Exercise requirements: Filter these entries down to lines holding "generate".

(Given entries Opens)

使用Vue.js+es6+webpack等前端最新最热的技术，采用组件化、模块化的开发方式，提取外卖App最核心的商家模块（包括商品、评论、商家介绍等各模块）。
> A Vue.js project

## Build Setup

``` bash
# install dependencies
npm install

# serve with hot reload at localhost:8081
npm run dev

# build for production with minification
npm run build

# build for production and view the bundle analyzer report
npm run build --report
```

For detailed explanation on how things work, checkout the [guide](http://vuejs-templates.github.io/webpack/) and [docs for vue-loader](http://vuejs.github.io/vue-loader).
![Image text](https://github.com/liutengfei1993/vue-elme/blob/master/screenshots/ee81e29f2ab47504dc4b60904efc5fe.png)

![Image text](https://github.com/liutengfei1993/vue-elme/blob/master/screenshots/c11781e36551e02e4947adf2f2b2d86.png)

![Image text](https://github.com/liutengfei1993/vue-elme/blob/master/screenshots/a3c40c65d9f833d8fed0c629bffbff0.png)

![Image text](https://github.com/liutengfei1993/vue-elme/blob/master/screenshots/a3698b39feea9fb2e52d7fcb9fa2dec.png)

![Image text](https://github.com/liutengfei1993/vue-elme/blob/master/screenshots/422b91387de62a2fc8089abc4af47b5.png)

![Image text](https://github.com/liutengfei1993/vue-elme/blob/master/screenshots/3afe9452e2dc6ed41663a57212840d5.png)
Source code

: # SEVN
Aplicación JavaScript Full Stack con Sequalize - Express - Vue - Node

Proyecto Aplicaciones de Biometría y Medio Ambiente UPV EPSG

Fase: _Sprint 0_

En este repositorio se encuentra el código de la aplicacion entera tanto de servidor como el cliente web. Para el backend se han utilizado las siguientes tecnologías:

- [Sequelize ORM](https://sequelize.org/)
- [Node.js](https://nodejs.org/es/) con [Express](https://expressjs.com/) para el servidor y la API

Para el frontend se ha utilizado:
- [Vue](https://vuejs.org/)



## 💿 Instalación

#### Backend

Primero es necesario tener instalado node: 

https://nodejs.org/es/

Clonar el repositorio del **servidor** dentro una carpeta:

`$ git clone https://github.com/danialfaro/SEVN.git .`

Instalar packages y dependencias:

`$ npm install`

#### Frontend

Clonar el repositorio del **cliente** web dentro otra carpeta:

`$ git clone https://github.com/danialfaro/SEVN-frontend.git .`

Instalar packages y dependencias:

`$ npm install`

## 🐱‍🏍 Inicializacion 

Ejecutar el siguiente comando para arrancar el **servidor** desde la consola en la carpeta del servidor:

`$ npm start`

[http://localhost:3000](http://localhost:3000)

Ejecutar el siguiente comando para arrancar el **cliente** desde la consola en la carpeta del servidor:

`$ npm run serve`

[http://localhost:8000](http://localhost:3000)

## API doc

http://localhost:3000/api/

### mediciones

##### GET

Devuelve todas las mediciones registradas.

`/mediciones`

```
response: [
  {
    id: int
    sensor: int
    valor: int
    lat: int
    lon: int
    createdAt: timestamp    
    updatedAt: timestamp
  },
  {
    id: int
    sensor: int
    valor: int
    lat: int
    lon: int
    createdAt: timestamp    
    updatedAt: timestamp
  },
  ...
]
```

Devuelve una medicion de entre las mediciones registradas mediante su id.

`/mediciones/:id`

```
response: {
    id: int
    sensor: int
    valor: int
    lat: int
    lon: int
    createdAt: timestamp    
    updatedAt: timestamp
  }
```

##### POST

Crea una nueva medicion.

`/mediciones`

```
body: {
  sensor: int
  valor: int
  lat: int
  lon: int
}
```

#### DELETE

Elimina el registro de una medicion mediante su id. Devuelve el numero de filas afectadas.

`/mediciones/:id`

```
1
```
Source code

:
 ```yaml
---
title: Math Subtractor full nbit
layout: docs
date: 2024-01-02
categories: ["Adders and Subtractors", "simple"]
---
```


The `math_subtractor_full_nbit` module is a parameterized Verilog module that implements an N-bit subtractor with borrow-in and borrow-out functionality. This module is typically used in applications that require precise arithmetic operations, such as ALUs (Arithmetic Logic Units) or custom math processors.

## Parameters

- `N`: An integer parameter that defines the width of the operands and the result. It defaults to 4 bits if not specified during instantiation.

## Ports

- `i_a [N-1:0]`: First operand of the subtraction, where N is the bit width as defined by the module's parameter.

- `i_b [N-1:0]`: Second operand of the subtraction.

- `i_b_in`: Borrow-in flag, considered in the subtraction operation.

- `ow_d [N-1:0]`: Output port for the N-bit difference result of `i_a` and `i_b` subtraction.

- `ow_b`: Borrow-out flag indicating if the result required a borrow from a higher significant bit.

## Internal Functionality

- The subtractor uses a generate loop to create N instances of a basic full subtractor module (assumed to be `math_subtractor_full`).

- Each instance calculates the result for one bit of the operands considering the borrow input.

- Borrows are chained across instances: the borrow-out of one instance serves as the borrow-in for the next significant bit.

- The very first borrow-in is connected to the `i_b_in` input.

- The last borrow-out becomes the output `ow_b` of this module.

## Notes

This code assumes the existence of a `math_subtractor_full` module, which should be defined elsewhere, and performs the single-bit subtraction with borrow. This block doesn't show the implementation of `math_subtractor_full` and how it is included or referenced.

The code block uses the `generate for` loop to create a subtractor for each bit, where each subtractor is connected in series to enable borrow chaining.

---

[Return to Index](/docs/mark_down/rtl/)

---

(Given entries Closes)

Response area:
- The subtractor uses a generate loop to create N instances of a basic full subtractor module (assumed to be `math_subtractor_full`).
The code block uses the `generate for` loop to create a subtractor for each bit, where each subtractor is connected in series to enable borrow chaining.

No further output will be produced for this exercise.